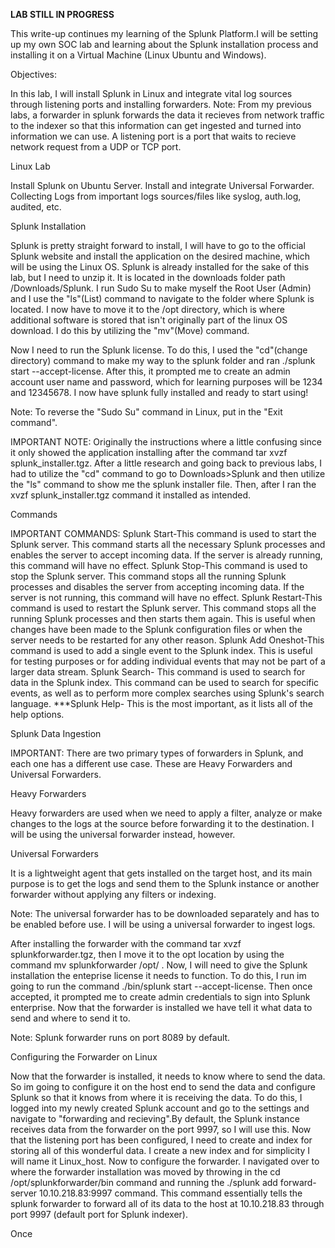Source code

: ****LAB STILL IN PROGRESS****

This write-up continues my learning of the Splunk Platform.I will be setting up my own SOC lab and learning about the Splunk installation process and installing it on a Virtual Machine (Linux Ubuntu and Windows). 

Objectives:

In this lab, I will install Splunk in Linux and integrate vital log sources through listening ports and installing forwarders.
Note: From my previous labs, a forwarder in splunk forwards the data it recieves from network traffic to the indexer so that this information can get ingested and turned into information we can use. A listening port is a port that waits to recieve network request from a UDP or TCP port. 


Linux Lab

Install Splunk on Ubuntu Server.
Install and integrate Universal Forwarder.
Collecting Logs from important logs sources/files like syslog, auth.log, audited, etc.



Splunk Installation 

Splunk is pretty straight forward to install, I will have to go to the official Splunk website and install the application on the desired machine, which will be using the Linux OS. Splunk is already installed for the sake of this lab, but I need to unzip it. It is located in the downloads folder path /Downloads/Splunk. I run Sudo Su to make myself the Root User (Admin) and I use the "ls"(List) command to navigate to the folder where Splunk is located. I now have to move it to the /opt directory, which is where additional software is stored that isn't originally part of the linux OS download. I do this by utilizing the "mv"(Move) command. 

Now I need to run the Splunk license. To do this, I used the "cd"(change directory) command to make my way to the splunk folder and ran ./splunk start --accept-license. After this, it prompted me to create an admin account user name and password, which for learning purposes will be 1234 and 12345678. I now have splunk fully installed and ready to start using!

Note: To reverse the "Sudo Su" command in Linux, put in the "Exit command".

IMPORTANT NOTE: Originally the instructions where a little confusing since it only showed the application installing after the command tar xvzf splunk_installer.tgz. After a little research and going back to previous labs, I had to utilize the "cd" command to go to Downloads>Splunk and then utilize the "ls" command to show me the splunk installer file. Then, after I ran the xvzf splunk_installer.tgz command it installed as intended.  

Commands

IMPORTANT COMMANDS:
Splunk Start-This command is used to start the Splunk server. This command starts all the necessary Splunk processes and enables the server to accept incoming data. If the server is already running, this command will have no effect.
Splunk Stop-This command is used to stop the Splunk server. This command stops all the running Splunk processes and disables the server from accepting incoming data. If the server is not running, this command will have no effect.
Splunk Restart-This command is used to restart the Splunk server. This command stops all the running Splunk processes and then starts them again. This is useful when changes have been made to the Splunk configuration files or when the server needs to be restarted for any other reason.
Splunk Add Oneshot-This command is used to add a single event to the Splunk index. This is useful for testing purposes or for adding individual events that may not be part of a larger data stream.
Splunk Search- This command is used to search for data in the Splunk index. This command can be used to search for specific events, as well as to perform more complex searches using Splunk's search language.
***Splunk Help- This is the most important, as it lists all of the help options. 

Splunk Data Ingestion

IMPORTANT: There are two primary types of forwarders in Splunk, and each one has a different use case. These are Heavy Forwarders and Universal Forwarders.

Heavy Forwarders

Heavy forwarders are used when we need to apply a filter, analyze or make changes to the logs at the source before forwarding it to the destination. I will be using the universal forwarder instead, however.

Universal Forwarders

It is a lightweight agent that gets installed on the target host, and its main purpose is to get the logs and send them to the Splunk instance or another forwarder without applying any filters or indexing. 

Note: The universal forwarder has to be downloaded separately and has to be enabled before use. I will be using a universal forwarder to ingest logs.     

After installing the forwarder with the command  tar xvzf splunkforwarder.tgz, then I move it to the opt location by using the command mv splunkforwarder /opt/ . Now, I will need to give the Splunk installation the enteprise license it needs to function. To do this, I run im going to run the command ./bin/splunk start --accept-license. Then once accepted, it prompted me to create admin credentials to sign into Splunk enterprise. Now that the forwarder is installed we have tell it what data to send and where to send it to.

Note: Splunk forwarder runs on port 8089 by default. 

Configuring the Forwarder on Linux

Now that the forwarder is installed, it needs to know where to send the data. So im going to configure it on the host end to send the data and configure Splunk so that it knows from where it is receiving the data. To do this, I logged into my newly created Splunk account and go to the settings and navigate to "forwarding and recieving".By default, the Splunk instance receives data from the forwarder on the port 9997, so I will use this. Now that the listening port has been configured, I need to create and index for storing all of this wonderful data. I create a new index and for simplicity I will name it Linux_host. Now to configure the forwarder. I navigated over to where the forwarder installation was moved by throwing in the cd /opt/splunkforwarder/bin command and running the ./splunk add forward-server 10.10.218.83:9997 command. This command essentially tells the splunk forwarder to forward all of its data to the host at 10.10.218.83 through port 9997 (default port for Splunk indexer).

Once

---+---

REQUIREMENT:
Taking the entries above, write out exactly each line from the one holding "It is a lightweight" to the one holding "Note: The universal", both included, and stop there.

TASK OUTPUT:
It is a lightweight agent that gets installed on the target host, and its main purpose is to get the logs and send them to the Splunk instance or another forwarder without applying any filters or indexing. 

Note: The universal forwarder has to be downloaded separately and has to be enabled before use. I will be using a universal forwarder to ingest logs.     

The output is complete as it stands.